Aunque lo dijeron desde sus respectivos lugares, me sentí incómoda, como si las tuviera encima de mí. Puse en la orilla de la mesa la caja de cartón llena de sostenes hasta el momento y sin pensar en la supervisora, fui al baño. Mientras liberaba mi vejiga de la poca carga, leí las obscenidades pintarrajeadas en las láminas del compartimento. En conjunto, pensé, podrían describir poéticamente a una doncella irreverente. Al lavarme las manos, un olor dulzón, como de frambuesa, cubrió la peste a cloaca. A través del espejo revisé debajo de los cubículos para confirmar que en verdad estaba sola y luego rehíce mi chongo con la liga, sorprendida por cuánto me demacraba la luz, por cómo ésta misma resaltaba la asimetría causada por mi media oreja.    

En mi estación encontré una tarjetilla: “Urgentes”. También había dos cajas, una vacía y otra llena de forros por armar. Entendí que así me sancionaba la supervisora, pero quise confirmarlo con las sudorosas Juana y Sanjuana.
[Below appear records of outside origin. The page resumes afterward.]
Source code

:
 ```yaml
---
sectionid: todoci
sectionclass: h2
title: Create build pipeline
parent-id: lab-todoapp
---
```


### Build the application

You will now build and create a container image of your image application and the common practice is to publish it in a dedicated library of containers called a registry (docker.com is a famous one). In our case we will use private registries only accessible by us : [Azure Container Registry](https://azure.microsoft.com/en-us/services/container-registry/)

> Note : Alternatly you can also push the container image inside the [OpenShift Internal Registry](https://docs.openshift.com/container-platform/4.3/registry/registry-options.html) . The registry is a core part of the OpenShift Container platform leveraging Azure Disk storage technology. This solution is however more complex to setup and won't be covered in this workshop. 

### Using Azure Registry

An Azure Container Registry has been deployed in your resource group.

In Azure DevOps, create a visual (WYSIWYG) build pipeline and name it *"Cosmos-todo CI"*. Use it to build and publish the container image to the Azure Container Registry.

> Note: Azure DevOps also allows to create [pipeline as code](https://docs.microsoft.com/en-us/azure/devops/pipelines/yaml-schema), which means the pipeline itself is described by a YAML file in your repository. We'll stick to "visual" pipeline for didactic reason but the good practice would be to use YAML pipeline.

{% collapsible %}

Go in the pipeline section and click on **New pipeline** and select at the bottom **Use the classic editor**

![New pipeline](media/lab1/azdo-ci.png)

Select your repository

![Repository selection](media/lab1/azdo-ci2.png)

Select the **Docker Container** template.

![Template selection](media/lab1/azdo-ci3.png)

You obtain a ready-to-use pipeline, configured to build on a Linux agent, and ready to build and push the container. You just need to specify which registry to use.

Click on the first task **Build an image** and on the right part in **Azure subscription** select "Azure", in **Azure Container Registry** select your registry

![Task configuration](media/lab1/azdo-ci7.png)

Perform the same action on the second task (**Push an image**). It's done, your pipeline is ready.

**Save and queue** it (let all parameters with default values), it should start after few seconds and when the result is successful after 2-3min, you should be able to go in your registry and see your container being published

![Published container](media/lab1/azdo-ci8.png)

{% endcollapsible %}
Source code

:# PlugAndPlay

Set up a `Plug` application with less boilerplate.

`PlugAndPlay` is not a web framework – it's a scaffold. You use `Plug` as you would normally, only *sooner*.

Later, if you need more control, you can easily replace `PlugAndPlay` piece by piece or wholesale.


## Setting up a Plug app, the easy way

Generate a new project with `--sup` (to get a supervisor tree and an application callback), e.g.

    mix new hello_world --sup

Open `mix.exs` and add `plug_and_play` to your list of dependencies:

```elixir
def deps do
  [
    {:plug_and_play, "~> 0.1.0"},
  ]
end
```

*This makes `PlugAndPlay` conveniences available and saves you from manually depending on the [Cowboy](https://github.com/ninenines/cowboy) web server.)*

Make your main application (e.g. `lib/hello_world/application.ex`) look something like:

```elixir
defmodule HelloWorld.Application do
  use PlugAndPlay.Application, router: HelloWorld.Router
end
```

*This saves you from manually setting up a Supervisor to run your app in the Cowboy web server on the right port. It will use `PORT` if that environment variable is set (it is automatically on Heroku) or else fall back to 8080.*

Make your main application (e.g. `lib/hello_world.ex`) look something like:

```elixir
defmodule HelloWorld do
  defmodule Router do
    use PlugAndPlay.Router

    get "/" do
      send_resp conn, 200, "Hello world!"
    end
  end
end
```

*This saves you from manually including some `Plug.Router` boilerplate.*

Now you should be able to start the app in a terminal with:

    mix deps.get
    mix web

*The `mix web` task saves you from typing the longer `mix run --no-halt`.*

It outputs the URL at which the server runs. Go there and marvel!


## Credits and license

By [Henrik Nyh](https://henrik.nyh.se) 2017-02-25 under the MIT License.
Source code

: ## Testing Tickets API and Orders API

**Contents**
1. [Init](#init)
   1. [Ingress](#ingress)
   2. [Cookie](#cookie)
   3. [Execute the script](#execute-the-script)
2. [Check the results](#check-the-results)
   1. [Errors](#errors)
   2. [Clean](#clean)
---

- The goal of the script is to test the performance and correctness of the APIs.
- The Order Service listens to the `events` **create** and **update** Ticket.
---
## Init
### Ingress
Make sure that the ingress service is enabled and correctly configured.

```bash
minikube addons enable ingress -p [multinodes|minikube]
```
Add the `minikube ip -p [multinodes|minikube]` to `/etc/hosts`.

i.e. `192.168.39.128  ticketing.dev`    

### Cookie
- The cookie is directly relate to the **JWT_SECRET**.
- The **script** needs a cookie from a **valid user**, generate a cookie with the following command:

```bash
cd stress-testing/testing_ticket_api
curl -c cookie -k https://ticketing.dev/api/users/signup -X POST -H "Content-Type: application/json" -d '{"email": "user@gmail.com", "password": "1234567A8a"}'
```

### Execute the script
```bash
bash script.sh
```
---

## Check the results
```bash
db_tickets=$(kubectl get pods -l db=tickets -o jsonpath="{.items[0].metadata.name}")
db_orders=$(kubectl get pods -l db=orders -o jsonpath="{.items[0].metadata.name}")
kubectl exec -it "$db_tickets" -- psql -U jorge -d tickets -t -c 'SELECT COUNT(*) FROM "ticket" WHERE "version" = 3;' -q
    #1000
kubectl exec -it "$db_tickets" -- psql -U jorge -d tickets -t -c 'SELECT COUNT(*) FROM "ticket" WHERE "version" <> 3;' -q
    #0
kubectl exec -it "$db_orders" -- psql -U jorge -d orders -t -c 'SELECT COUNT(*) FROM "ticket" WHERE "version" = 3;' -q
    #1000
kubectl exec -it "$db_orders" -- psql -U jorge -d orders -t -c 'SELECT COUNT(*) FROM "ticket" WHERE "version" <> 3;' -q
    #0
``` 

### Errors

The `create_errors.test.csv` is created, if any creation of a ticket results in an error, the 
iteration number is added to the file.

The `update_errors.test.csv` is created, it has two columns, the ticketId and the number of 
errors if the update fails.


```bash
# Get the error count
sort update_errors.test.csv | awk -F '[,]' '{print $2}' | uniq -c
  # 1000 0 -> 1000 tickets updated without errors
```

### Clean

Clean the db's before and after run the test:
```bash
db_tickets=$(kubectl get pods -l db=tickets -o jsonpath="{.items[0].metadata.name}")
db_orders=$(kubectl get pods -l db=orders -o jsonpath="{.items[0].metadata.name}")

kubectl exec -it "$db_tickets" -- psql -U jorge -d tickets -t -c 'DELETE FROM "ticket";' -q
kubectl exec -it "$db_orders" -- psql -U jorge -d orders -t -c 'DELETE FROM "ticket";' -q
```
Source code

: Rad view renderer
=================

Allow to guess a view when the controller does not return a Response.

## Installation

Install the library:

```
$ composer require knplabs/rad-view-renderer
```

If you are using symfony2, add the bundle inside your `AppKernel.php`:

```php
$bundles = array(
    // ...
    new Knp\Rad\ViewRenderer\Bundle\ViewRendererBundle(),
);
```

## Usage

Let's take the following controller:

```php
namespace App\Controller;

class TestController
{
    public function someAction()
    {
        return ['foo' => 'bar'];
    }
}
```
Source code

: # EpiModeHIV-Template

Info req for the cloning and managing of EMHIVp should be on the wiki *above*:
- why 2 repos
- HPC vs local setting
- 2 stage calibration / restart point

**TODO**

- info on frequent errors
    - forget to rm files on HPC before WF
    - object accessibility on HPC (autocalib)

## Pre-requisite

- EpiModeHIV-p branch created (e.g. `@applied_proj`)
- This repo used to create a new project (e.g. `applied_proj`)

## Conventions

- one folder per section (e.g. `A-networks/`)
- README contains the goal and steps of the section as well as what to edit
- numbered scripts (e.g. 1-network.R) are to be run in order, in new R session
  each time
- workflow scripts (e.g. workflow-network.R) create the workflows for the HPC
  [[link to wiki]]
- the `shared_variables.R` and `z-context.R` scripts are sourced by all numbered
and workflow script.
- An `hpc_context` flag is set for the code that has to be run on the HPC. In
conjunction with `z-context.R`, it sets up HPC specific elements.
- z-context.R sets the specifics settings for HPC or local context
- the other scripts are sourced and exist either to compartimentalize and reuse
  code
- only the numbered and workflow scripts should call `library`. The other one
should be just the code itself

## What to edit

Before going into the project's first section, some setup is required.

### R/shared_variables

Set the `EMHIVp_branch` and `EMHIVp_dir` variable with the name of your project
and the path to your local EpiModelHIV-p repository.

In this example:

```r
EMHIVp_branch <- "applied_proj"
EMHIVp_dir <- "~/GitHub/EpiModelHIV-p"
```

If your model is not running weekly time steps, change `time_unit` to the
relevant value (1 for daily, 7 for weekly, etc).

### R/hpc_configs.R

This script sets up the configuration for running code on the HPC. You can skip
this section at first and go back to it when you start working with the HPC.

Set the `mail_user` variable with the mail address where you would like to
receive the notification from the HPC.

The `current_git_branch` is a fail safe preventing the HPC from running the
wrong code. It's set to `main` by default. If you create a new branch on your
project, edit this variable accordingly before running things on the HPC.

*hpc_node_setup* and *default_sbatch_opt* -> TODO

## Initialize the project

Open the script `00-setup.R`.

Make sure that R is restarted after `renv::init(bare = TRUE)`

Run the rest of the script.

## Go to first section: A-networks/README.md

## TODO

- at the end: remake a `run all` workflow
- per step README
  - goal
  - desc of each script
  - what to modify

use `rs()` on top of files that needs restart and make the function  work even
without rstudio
Me incliné a la izquierda, luego a la derecha, en busca de su atención, pero me ignoraron. No insistí porque, recuerdo perfectamente, sentí que su mimetismo se quebraba. De perfil, colorada, Juana movía los labios como si cantara; por su parte, Sanjuana agitaba la cabeza en forma de olas, parecía entregada a una música secreta, entre el ruido de la nave industrial. Ambas cabalgaban una belleza salvaje. Esta premisa se aflojó en mi mente y dio forma a dos cuentos. 

Sonó la chicharra. Todas las costureras formaron un cuello de botella en la salida de la nave. Nos esperaba el patio, o mejor dicho, un pasillo a cielo abierto entre almacenes, en donde una larga tira metálica fungía como banca. Sobre ella, teníamos derecho a quince minutos para traslapar conversaciones con aliento a tabaco rancio y comida fría.  

Me quedé al final, según mi costumbre. Dejé a medio armar el penúltimo sostén, pasaba por la zona de maniquíes distraída en quitarme la mugre de las uñas, cuando escuché a la supervisora.  

—Hasta que termines puedes salir. Las entregas son urgentes.  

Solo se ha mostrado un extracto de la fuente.